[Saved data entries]
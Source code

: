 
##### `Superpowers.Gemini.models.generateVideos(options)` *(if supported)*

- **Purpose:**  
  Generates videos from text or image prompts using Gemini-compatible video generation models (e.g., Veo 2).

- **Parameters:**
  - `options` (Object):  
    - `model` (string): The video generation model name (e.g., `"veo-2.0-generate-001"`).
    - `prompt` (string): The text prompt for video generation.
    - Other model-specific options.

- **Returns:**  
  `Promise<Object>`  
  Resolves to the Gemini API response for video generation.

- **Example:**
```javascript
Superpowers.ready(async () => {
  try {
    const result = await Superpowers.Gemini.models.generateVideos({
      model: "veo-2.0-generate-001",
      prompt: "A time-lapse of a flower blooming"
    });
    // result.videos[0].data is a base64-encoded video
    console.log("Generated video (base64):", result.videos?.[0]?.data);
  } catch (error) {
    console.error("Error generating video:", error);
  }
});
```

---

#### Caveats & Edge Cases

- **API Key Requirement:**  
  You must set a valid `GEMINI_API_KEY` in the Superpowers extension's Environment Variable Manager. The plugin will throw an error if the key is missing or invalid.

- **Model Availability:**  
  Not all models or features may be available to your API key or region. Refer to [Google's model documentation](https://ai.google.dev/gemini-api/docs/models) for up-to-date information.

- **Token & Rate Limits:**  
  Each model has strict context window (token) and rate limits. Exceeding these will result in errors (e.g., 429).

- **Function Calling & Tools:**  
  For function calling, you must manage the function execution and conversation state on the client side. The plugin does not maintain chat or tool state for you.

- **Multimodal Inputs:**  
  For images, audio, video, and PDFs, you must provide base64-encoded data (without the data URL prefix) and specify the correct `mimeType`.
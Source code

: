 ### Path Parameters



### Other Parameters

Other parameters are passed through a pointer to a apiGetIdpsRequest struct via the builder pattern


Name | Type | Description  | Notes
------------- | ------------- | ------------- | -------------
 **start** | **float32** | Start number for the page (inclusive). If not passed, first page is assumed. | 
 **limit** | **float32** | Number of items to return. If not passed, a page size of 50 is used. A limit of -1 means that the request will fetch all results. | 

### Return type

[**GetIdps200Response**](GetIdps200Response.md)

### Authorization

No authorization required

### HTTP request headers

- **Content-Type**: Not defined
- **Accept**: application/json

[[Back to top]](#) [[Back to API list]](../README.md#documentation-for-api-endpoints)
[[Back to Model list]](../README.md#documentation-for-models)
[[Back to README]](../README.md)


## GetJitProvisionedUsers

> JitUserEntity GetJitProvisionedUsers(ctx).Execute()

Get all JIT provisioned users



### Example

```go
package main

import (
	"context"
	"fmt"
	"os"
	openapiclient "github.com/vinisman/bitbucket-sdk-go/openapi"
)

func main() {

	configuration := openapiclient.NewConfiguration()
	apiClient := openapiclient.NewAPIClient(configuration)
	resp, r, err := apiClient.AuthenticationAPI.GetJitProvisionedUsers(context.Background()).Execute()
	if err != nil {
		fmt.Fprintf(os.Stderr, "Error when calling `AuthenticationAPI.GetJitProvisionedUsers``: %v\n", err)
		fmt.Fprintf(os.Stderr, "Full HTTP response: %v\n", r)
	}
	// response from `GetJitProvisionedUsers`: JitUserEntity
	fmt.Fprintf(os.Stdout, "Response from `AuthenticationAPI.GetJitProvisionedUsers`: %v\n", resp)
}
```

▶ [Task item] What is needed is a full, exact copy of the records.

▶ [Response area]
Source code

: 
##### `Superpowers.Gemini.models.generateVideos(options)` *(if supported)*

- **Purpose:**  
  Generates videos from text or image prompts using Gemini-compatible video generation models (e.g., Veo 2).

- **Parameters:**
  - `options` (Object):  
    - `model` (string): The video generation model name (e.g., `"veo-2.0-generate-001"`).
    - `prompt` (string): The text prompt for video generation.
    - Other model-specific options.

- **Returns:**  
  `Promise<Object>`  
  Resolves to the Gemini API response for video generation.

- **Example:**
```javascript
Superpowers.ready(async () => {
  try {
    const result = await Superpowers.Gemini.models.generateVideos({
      model: "veo-2.0-generate-001",
      prompt: "A time-lapse of a flower blooming"
    });
    // result.videos[0].data is a base64-encoded video
    console.log("Generated video (base64):", result.videos?.[0]?.data);
  } catch (error) {
    console.error("Error generating video:", error);
  }
});
```

---

#### Caveats & Edge Cases

- **API Key Requirement:**  
  You must set a valid `GEMINI_API_KEY` in the Superpowers extension's Environment Variable Manager. The plugin will throw an error if the key is missing or invalid.

- **Model Availability:**  
  Not all models or features may be available to your API key or region. Refer to [Google's model documentation](https://ai.google.dev/gemini-api/docs/models) for up-to-date information.

- **Token & Rate Limits:**  
  Each model has strict context window (token) and rate limits. Exceeding these will result in errors (e.g., 429).

- **Function Calling & Tools:**  
  For function calling, you must manage the function execution and conversation state on the client side. The plugin does not maintain chat or tool state for you.

- **Multimodal Inputs:**  
  For images, audio, video, and PDFs, you must provide base64-encoded data (without the data URL prefix) and specify the correct `mimeType`.
Source code

: ### Path Parameters



### Other Parameters

Other parameters are passed through a pointer to a apiGetIdpsRequest struct via the builder pattern


Name | Type | Description  | Notes
------------- | ------------- | ------------- | -------------
 **start** | **float32** | Start number for the page (inclusive). If not passed, first page is assumed. | 
 **limit** | **float32** | Number of items to return. If not passed, a page size of 50 is used. A limit of -1 means that the request will fetch all results. | 

### Return type

[**GetIdps200Response**](GetIdps200Response.md)

### Authorization

No authorization required

### HTTP request headers

- **Content-Type**: Not defined
- **Accept**: application/json

[[Back to top]](#) [[Back to API list]](../README.md#documentation-for-api-endpoints)
[[Back to Model list]](../README.md#documentation-for-models)
[[Back to README]](../README.md)


## GetJitProvisionedUsers

> JitUserEntity GetJitProvisionedUsers(ctx).Execute()

Get all JIT provisioned users



### Example

```go
package main

import (
	"context"
	"fmt"
	"os"
	openapiclient "github.com/vinisman/bitbucket-sdk-go/openapi"
)

func main() {

	configuration := openapiclient.NewConfiguration()
	apiClient := openapiclient.NewAPIClient(configuration)
	resp, r, err := apiClient.AuthenticationAPI.GetJitProvisionedUsers(context.Background()).Execute()
	if err != nil {
		fmt.Fprintf(os.Stderr, "Error when calling `AuthenticationAPI.GetJitProvisionedUsers``: %v\n", err)
		fmt.Fprintf(os.Stderr, "Full HTTP response: %v\n", r)
	}
	// response from `GetJitProvisionedUsers`: JitUserEntity
	fmt.Fprintf(os.Stdout, "Response from `AuthenticationAPI.GetJitProvisionedUsers`: %v\n", resp)
}
```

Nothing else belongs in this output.